Please print the entries exactly, omitting each image.
********************
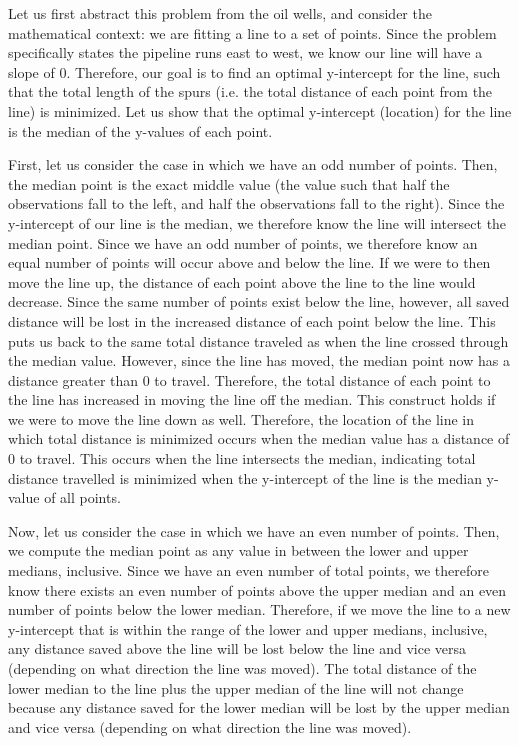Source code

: \documentclass[11pt]{article}
\begin{document}
Let us first abstract this problem from the oil wells, and consider the mathematical context: we are fitting a line to a set of points. Since the problem specifically states the pipeline runs east to west, we know our line will have a slope of 0. Therefore, our goal is to find an optimal y-intercept for the line, such that the total length of the spurs (i.e. the total distance of each point from the line) is minimized. Let us show that the optimal y-intercept (location) for the line is the median of the y-values of each point.

First, let us consider the case in which we have an odd number of points. Then, the median point is the exact middle value (the value such that half the observations fall to the left, and half the observations fall to the right). Since the y-intercept of our line is the median, we therefore know the line will intersect the median point. Since we have an odd number of points, we therefore know an equal number of points will occur above and below the line. If we were to then move the line up, the distance of each point above the line to the line would decrease. Since the same number of points exist below the line, however, all saved distance will be lost in the increased distance of each point below the line. This puts us back to the same total distance traveled as when the line crossed through the median value. However, since the line has moved, the median point now has a distance greater than 0 to travel. Therefore, the total distance of each point to the line has increased in moving the line off the median. This construct holds if we were to move the line down as well. Therefore, the location of the line in which total distance is minimized occurs when the median value has a distance of 0 to travel. This occurs when the line intersects the median, indicating total distance travelled is minimized when the y-intercept of the line is the median y-value of all points.

Now, let us consider the case in which we have an even number of points. Then, we compute the median point as any value in between the lower and upper medians, inclusive. Since we have an even number of total points, we therefore know there exists an even number of points above the upper median and an even number of points below the lower median. Therefore, if we move the line to a new y-intercept that is within the range of the lower and upper medians, inclusive, any distance saved above the line will be lost below the line and vice versa (depending on what direction the line was moved). The total distance of the lower median to the line plus the upper median of the line will not change because any distance saved for the lower median will be lost by the upper median and vice versa (depending on what direction the line was moved).
\end{document}

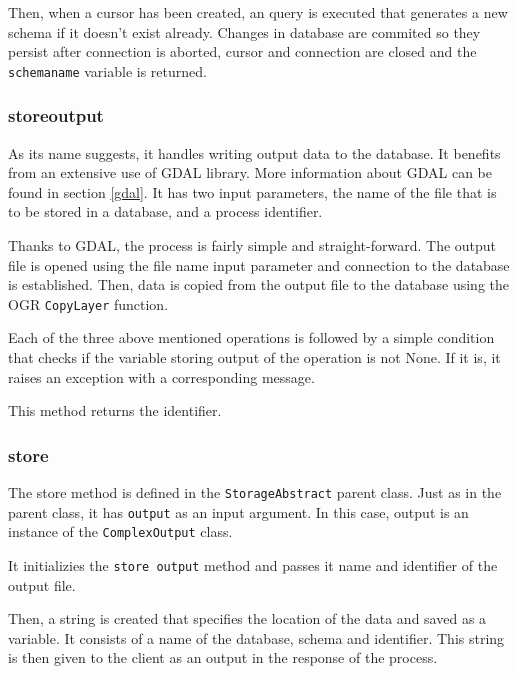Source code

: Then, when a cursor has been created, an  query is executed
that generates a new schema if it doesn't exist already. Changes in database are
commited so they persist after connection is aborted, cursor and
connection are closed and the \texttt{schema\textunderscore name}
variable is returned.

\subsubsection{\textunderscore store\textunderscore output}

As its name suggests, it handles writing output data to the
database. It benefits from an extensive use of GDAL library. More
information about GDAL can be found in section \ref{gdal}. It has
two input parameters, the name of the file that is to be stored in a
database, and a process identifier.

Thanks to GDAL, the process is fairly simple and straight-forward. The
output file is opened using the file name input parameter and
connection to the database is established. Then, data is copied from
the output file to the database using the OGR \texttt{CopyLayer}
function.

Each of the three above mentioned operations is followed by a simple
condition that checks if the variable storing output of the operation
is not None. If it is, it raises an exception with a corresponding
message.

This method returns the identifier.


\subsubsection{store} 

The store method is defined in the \texttt{StorageAbstract} parent
class. Just as in the parent class, it has \texttt{output} as an input
argument. In this case, output is an instance of the \texttt{ComplexOutput} class.

It initializies the \texttt{\textunderscore store\textunderscore
  output} method and passes it name and identifier of the output file.

Then, a string is created that specifies the location of the data and
saved as a variable. It consists of a name of the database, schema and
identifier. This string is then given to the client as an output in
the  response of the process.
********************
## Task answer
Source code

: \documentclass[11pt]{article}
\begin{document}
Let us first abstract this problem from the oil wells, and consider the mathematical context: we are fitting a line to a set of points. Since the problem specifically states the pipeline runs east to west, we know our line will have a slope of 0. Therefore, our goal is to find an optimal y-intercept for the line, such that the total length of the spurs (i.e. the total distance of each point from the line) is minimized. Let us show that the optimal y-intercept (location) for the line is the median of the y-values of each point.

First, let us consider the case in which we have an odd number of points. Then, the median point is the exact middle value (the value such that half the observations fall to the left, and half the observations fall to the right). Since the y-intercept of our line is the median, we therefore know the line will intersect the median point. Since we have an odd number of points, we therefore know an equal number of points will occur above and below the line. If we were to then move the line up, the distance of each point above the line to the line would decrease. Since the same number of points exist below the line, however, all saved distance will be lost in the increased distance of each point below the line. This puts us back to the same total distance traveled as when the line crossed through the median value. However, since the line has moved, the median point now has a distance greater than 0 to travel. Therefore, the total distance of each point to the line has increased in moving the line off the median. This construct holds if we were to move the line down as well. Therefore, the location of the line in which total distance is minimized occurs when the median value has a distance of 0 to travel. This occurs when the line intersects the median, indicating total distance travelled is minimized when the y-intercept of the line is the median y-value of all points.

Now, let us consider the case in which we have an even number of points. Then, we compute the median point as any value in between the lower and upper medians, inclusive. Since we have an even number of total points, we therefore know there exists an even number of points above the upper median and an even number of points below the lower median. Therefore, if we move the line to a new y-intercept that is within the range of the lower and upper medians, inclusive, any distance saved above the line will be lost below the line and vice versa (depending on what direction the line was moved). The total distance of the lower median to the line plus the upper median of the line will not change because any distance saved for the lower median will be lost by the upper median and vice versa (depending on what direction the line was moved).
\end{document}

Source code

: Then, when a cursor has been created, an  query is executed
that generates a new schema if it doesn't exist already. Changes in database are
commited so they persist after connection is aborted, cursor and
connection are closed and the \texttt{schema\textunderscore name}
variable is returned.

\subsubsection{\textunderscore store\textunderscore output}

As its name suggests, it handles writing output data to the
database. It benefits from an extensive use of GDAL library. More
information about GDAL can be found in section \ref{gdal}. It has
two input parameters, the name of the file that is to be stored in a
database, and a process identifier.

Thanks to GDAL, the process is fairly simple and straight-forward. The
output file is opened using the file name input parameter and
connection to the database is established. Then, data is copied from
the output file to the database using the OGR \texttt{CopyLayer}
function.

Each of the three above mentioned operations is followed by a simple
condition that checks if the variable storing output of the operation
is not None. If it is, it raises an exception with a corresponding
message.

This method returns the identifier.


\subsubsection{store} 

The store method is defined in the \texttt{StorageAbstract} parent
class. Just as in the parent class, it has \texttt{output} as an input
argument. In this case, output is an instance of the \texttt{ComplexOutput} class.

It initializies the \texttt{\textunderscore store\textunderscore
  output} method and passes it name and identifier of the output file.

Then, a string is created that specifies the location of the data and
saved as a variable. It consists of a name of the database, schema and
identifier. This string is then given to the client as an output in
the  response of the process.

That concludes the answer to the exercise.